The data below should be repeated exactly and in full.

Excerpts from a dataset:
****************

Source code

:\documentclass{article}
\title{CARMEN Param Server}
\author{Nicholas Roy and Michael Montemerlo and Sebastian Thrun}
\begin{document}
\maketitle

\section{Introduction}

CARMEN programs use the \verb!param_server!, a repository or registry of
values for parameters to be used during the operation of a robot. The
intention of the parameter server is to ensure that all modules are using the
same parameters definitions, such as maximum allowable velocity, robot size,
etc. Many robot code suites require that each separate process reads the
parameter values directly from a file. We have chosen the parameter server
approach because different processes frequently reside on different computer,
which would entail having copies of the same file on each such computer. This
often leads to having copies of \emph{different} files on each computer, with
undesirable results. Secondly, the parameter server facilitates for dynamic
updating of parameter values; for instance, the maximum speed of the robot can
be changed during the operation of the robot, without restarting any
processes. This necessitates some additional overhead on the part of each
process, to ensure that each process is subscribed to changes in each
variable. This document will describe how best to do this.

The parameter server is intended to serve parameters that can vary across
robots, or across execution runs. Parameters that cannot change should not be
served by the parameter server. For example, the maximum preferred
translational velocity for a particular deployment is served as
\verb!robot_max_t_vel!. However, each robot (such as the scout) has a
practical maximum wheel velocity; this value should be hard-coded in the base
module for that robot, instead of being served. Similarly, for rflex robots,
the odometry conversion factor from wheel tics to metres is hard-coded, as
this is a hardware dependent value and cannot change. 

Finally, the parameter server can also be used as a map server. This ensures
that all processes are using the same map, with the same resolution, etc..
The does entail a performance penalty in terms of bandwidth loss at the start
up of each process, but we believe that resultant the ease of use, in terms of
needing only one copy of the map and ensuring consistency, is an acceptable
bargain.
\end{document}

****************

* **RESULT**:
Source code

:\documentclass{article}
\title{CARMEN Param Server}
\author{Nicholas Roy and Michael Montemerlo and Sebastian Thrun}
\begin{document}
\maketitle

\section{Introduction}

CARMEN programs use the \verb!param_server!, a repository or registry of
values for parameters to be used during the operation of a robot. The
intention of the parameter server is to ensure that all modules are using the
same parameters definitions, such as maximum allowable velocity, robot size,
etc. Many robot code suites require that each separate process reads the
parameter values directly from a file. We have chosen the parameter server
approach because different processes frequently reside on different computer,
which would entail having copies of the same file on each such computer. This
often leads to having copies of \emph{different} files on each computer, with
undesirable results. Secondly, the parameter server facilitates for dynamic
updating of parameter values; for instance, the maximum speed of the robot can
be changed during the operation of the robot, without restarting any
processes. This necessitates some additional overhead on the part of each
process, to ensure that each process is subscribed to changes in each
variable. This document will describe how best to do this.

The parameter server is intended to serve parameters that can vary across
robots, or across execution runs. Parameters that cannot change should not be
served by the parameter server. For example, the maximum preferred
translational velocity for a particular deployment is served as
\verb!robot_max_t_vel!. However, each robot (such as the scout) has a
practical maximum wheel velocity; this value should be hard-coded in the base
module for that robot, instead of being served. Similarly, for rflex robots,
the odometry conversion factor from wheel tics to metres is hard-coded, as
this is a hardware dependent value and cannot change. 

Finally, the parameter server can also be used as a map server. This ensures
that all processes are using the same map, with the same resolution, etc..
The does entail a performance penalty in terms of bandwidth loss at the start
up of each process, but we believe that resultant the ease of use, in terms of
needing only one copy of the map and ensuring consistency, is an acceptable
bargain.
\end{document}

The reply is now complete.